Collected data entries

◆ ◆ ◆

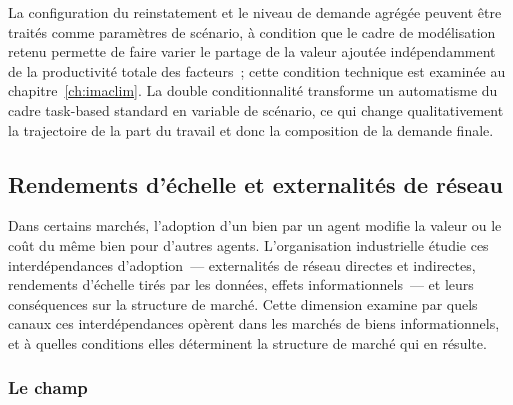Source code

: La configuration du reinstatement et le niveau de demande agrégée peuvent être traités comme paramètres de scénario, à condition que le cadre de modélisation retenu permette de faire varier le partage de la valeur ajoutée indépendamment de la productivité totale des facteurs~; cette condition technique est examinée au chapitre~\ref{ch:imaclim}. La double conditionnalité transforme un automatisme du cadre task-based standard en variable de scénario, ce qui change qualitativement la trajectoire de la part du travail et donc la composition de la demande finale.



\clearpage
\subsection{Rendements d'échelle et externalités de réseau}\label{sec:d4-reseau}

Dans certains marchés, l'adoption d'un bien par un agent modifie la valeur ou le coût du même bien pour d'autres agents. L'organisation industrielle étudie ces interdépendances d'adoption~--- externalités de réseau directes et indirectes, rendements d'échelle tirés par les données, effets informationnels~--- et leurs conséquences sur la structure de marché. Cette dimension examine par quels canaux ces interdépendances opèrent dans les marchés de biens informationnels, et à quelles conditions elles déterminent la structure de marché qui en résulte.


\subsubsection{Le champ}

◆ ◆ ◆

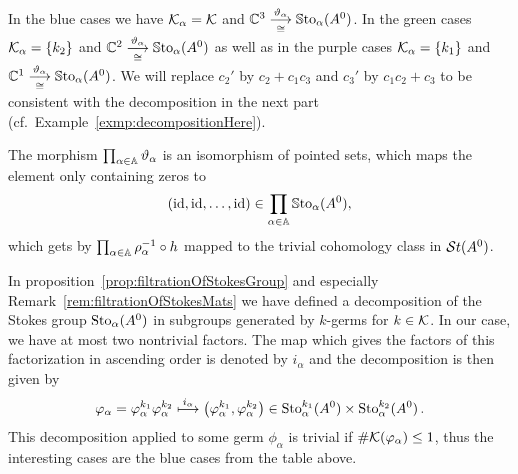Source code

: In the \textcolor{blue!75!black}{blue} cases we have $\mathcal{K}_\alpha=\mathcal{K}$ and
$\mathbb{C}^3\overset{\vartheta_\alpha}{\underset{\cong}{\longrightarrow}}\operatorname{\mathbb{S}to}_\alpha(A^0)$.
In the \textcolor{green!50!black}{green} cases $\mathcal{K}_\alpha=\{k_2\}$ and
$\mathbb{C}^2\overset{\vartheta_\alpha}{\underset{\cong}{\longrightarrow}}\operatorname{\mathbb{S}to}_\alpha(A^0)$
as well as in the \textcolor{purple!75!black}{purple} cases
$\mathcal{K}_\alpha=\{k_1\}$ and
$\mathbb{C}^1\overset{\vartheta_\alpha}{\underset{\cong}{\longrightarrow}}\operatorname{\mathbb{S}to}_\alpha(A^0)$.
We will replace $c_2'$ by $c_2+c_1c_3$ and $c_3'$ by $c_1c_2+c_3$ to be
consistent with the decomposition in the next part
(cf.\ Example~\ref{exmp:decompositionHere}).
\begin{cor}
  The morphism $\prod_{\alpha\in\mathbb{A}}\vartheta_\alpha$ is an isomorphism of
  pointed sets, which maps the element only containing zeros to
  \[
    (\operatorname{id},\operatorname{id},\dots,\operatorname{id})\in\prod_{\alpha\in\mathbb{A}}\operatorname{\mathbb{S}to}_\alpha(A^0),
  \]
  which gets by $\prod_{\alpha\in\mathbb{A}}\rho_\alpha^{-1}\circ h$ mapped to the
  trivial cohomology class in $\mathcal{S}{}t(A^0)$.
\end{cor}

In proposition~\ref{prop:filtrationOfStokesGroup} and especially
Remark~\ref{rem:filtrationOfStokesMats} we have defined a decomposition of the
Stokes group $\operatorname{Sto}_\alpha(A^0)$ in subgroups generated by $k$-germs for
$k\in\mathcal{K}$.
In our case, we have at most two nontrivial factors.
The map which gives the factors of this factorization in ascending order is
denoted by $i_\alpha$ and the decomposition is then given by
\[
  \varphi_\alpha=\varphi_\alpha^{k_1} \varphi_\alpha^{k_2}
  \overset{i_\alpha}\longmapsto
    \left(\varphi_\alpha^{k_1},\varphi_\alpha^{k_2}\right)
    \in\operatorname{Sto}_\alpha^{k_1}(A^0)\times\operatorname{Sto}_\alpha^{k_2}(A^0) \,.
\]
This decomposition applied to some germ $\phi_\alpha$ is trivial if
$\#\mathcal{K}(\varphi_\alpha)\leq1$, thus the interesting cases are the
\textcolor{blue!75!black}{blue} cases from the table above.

◆ ◆ ◆

* WHAT YOU ARE ASKED TO DO *
Your task is to retype the entries verbatim, starting with the line that holds "consistent with the" and stopping after the line that holds "the table above.".

* ANSWER BELOW *
consistent with the decomposition in the next part
(cf.\ Example~\ref{exmp:decompositionHere}).
\begin{cor}
  The morphism $\prod_{\alpha\in\mathbb{A}}\vartheta_\alpha$ is an isomorphism of
  pointed sets, which maps the element only containing zeros to
  \[
    (\operatorname{id},\operatorname{id},\dots,\operatorname{id})\in\prod_{\alpha\in\mathbb{A}}\operatorname{\mathbb{S}to}_\alpha(A^0),
  \]
  which gets by $\prod_{\alpha\in\mathbb{A}}\rho_\alpha^{-1}\circ h$ mapped to the
  trivial cohomology class in $\mathcal{S}{}t(A^0)$.
\end{cor}

In proposition~\ref{prop:filtrationOfStokesGroup} and especially
Remark~\ref{rem:filtrationOfStokesMats} we have defined a decomposition of the
Stokes group $\operatorname{Sto}_\alpha(A^0)$ in subgroups generated by $k$-germs for
$k\in\mathcal{K}$.
In our case, we have at most two nontrivial factors.
The map which gives the factors of this factorization in ascending order is
denoted by $i_\alpha$ and the decomposition is then given by
\[
  \varphi_\alpha=\varphi_\alpha^{k_1} \varphi_\alpha^{k_2}
  \overset{i_\alpha}\longmapsto
    \left(\varphi_\alpha^{k_1},\varphi_\alpha^{k_2}\right)
    \in\operatorname{Sto}_\alpha^{k_1}(A^0)\times\operatorname{Sto}_\alpha^{k_2}(A^0) \,.
\]
This decomposition applied to some germ $\phi_\alpha$ is trivial if
$\#\mathcal{K}(\varphi_\alpha)\leq1$, thus the interesting cases are the
\textcolor{blue!75!black}{blue} cases from the table above.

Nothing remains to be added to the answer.